As a result, I sold some positions in my portfolio that were centered around the inflation/global growth trade, and continued to rotate into recent purchases such as staffing and consumer plays. These buys are clearly with a value orientation, because growth looks to still have plenty of room on the downside. Here are my moves:

Sells:

(VGZ)–I sold the rest of my position at $4.86. Gold in general performed well today despite the oil selloff, which is interesting. However, oil and gold tend to trade together, and I have no thesis for them decoupling. Therefore, plunging oil prices increase the risk in gold, so I sold my position.

(RIC)–I sold half my position at $3.45. The reasons above apply, but I chose to hang on to a still sizable position because I believe this stock has a near term catalyst in the form of Q4 earnings.

(TLT)–I covered the short at $94.65. I don’t think the long bond yield is going to go much lower, but if inflation eases, there is no reason for it to continue higher in the near term. There is a cost to shorting the long bond, so I’d rather book the profit and sit on the sidelines for now.

(CNEH)–I sold a quarter of my position at $2.24. This stock is still ridiculously cheap, but it is an oil stock and that isn’t the best sector to be in right now.

(XTO)–I sold the entire position at $50.97. Natural gas is a different play from oil, and I think it is a lot less vulnerable. Nevertheless, I already have exposure through CHK, and natgas could come under pressure if oil drops substantially. I’ll take my small profit here and cut some exposure to the entire energy sector for now.

(BOLT)–I sold my entire position at $18.85. Another company that I like long term, but the fact of the matter is that the oil services sector is going to suffer if oil tanks. This stock is notoriously illiquid, so it doesn’t take much to drive it lower.

(PKX)–I sold my position at $126.68. I don’t think basic materials stocks have bottomed yet, and especially not Korean basic materials stocks. I’d rather take a small loss and let them come in more.

New buys:

(USO) March 66 puts–I bought a moderate size position in the USO March puts to play the potential downside in oil.

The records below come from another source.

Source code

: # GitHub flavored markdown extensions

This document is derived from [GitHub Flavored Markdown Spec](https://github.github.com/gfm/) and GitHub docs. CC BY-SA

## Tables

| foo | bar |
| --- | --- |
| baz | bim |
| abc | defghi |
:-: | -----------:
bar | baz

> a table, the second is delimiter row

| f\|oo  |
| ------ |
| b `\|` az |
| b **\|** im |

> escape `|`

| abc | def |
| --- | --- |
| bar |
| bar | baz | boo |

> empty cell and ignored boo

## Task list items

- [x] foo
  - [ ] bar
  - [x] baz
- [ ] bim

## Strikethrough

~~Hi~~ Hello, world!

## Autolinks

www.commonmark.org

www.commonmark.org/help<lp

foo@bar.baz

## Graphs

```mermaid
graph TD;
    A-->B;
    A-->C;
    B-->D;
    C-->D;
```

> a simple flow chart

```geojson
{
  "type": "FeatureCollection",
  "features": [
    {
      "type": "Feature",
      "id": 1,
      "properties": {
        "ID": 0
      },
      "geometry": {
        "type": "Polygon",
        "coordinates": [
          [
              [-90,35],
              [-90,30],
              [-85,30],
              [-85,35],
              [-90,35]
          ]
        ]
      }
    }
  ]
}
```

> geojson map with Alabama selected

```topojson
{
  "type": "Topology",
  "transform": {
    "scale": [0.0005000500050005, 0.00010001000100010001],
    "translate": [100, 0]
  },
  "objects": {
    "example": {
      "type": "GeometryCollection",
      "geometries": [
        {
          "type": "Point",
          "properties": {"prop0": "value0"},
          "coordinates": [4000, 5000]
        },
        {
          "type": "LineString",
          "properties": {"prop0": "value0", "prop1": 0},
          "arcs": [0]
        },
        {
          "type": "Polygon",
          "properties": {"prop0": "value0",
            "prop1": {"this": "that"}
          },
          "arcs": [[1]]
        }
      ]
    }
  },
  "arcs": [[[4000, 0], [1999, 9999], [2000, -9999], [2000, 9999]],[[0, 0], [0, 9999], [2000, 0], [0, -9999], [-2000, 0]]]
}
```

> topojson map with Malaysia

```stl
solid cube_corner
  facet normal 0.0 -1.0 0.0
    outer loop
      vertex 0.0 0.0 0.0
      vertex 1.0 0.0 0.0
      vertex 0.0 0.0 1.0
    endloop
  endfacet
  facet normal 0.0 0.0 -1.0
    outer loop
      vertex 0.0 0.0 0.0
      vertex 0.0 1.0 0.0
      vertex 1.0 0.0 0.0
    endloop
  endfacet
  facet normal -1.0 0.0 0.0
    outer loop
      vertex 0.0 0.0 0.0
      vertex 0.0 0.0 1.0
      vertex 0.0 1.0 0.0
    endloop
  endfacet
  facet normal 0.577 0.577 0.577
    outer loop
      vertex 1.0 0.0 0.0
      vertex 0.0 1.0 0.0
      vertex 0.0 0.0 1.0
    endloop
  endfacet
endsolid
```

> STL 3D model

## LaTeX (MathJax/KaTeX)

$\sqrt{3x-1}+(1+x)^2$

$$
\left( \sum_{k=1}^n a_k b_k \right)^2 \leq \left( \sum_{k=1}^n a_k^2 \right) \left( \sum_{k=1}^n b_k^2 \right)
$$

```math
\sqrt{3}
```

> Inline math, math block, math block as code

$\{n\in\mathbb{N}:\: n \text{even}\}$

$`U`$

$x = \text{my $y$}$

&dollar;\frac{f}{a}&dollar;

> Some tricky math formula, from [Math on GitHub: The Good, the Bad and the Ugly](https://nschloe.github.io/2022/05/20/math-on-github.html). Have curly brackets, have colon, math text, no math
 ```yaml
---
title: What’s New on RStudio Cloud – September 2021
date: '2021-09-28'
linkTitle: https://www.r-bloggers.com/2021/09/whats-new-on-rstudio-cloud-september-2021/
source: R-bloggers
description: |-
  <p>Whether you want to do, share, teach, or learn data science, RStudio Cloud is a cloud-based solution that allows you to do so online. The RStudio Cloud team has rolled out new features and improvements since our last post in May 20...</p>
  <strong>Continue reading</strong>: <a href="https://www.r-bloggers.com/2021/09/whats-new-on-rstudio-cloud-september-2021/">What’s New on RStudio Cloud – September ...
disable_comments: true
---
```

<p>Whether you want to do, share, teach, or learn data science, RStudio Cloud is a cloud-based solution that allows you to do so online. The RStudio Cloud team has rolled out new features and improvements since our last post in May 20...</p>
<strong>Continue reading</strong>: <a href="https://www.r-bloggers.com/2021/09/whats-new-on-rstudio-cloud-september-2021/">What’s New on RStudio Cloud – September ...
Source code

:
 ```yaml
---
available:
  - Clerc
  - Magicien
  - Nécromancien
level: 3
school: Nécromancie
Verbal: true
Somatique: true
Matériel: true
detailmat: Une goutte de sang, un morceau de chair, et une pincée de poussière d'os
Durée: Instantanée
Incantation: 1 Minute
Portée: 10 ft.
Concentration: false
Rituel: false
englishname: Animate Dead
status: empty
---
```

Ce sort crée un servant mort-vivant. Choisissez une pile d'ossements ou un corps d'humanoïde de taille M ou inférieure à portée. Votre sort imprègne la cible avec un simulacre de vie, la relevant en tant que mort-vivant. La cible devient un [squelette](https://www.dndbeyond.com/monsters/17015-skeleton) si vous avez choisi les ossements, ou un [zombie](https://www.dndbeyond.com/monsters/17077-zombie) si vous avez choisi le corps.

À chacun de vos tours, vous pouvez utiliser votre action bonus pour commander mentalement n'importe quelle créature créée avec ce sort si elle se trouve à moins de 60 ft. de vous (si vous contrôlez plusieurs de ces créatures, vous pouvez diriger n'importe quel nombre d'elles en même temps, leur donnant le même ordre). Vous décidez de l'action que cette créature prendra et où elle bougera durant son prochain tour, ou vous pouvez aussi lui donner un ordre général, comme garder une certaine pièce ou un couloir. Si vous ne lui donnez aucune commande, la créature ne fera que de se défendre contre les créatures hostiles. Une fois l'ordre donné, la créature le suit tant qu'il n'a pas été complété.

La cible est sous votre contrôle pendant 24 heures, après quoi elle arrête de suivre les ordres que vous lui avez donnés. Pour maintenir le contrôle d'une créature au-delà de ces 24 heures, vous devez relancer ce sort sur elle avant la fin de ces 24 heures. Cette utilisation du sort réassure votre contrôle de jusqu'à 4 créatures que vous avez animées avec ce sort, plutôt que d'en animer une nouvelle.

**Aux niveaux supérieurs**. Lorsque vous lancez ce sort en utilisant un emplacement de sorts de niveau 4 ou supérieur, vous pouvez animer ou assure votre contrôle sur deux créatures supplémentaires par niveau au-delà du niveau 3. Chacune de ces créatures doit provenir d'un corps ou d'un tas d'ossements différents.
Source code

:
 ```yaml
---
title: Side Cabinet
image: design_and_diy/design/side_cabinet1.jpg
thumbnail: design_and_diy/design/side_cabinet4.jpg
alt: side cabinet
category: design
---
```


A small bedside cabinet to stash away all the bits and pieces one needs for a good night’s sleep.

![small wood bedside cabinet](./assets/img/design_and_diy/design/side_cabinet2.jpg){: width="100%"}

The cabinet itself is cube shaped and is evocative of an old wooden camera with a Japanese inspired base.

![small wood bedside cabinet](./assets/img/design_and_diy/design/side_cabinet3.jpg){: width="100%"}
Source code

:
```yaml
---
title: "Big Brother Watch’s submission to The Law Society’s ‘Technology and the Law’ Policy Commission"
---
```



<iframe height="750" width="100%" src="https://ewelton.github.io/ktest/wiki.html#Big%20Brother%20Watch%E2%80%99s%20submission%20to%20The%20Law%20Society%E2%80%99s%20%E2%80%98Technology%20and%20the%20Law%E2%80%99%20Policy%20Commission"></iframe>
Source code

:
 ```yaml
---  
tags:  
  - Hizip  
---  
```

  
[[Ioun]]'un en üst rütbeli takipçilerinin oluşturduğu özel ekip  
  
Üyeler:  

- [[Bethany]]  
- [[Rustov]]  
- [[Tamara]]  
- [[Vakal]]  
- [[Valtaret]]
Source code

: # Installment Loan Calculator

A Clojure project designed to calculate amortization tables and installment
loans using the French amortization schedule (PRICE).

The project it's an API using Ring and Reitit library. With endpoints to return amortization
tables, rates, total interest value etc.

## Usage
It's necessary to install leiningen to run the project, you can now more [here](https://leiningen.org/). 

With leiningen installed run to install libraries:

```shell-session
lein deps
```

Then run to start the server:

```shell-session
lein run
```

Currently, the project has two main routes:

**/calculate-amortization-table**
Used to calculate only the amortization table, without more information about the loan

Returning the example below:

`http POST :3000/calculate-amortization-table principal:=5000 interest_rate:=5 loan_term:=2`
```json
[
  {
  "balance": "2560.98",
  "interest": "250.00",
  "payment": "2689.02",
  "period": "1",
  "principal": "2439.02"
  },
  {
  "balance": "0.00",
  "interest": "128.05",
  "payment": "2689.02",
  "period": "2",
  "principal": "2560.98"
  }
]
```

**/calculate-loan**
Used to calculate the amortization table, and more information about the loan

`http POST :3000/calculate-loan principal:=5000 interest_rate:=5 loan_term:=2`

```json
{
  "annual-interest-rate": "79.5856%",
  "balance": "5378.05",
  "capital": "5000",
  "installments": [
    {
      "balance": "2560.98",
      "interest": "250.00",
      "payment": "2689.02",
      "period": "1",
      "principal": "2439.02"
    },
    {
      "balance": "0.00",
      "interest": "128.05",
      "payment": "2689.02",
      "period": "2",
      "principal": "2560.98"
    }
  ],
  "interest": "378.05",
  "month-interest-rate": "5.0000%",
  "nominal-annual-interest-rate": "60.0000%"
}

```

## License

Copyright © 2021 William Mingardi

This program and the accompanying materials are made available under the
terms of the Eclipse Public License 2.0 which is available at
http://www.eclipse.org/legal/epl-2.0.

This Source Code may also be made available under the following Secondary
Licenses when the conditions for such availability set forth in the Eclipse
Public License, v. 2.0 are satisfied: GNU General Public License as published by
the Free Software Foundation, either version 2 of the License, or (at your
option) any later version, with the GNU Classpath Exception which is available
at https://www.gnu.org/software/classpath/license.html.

(CHCG-OLD)–I increased this position by about 120% today at $2.75. I continue to like overseas consumer stocks, especially when you can get them this cheap. With 2007 guidance of 43-47 cents per share EPS and earnings due out in the next few weeks, I am surprised by the panic. That said, it traded 2x the average volume on no news today, so I’m thinking we could be seeing some capitulation. It looks like an opportunity to really get a position in the stock, and that’s what I’ve done.

(TBI)–I doubled the position at $13.00. This was not well executed, as I got overanxious in adding and didn’t get as good a price as I could have. That said, I have continued to be conservative with position sizing, and I’m going to continue to buy it as it declines. The stock is cheap, the balance sheet is clean, and they’ve got room to buy back stock if it goes much lower.

All in all, I’m looking to shift to longer term value plays, and that means buying the beginning of the cycle stocks. The financials and homebuilders haven’t yet come back far enough to tempt me, but I continue to watch and wait.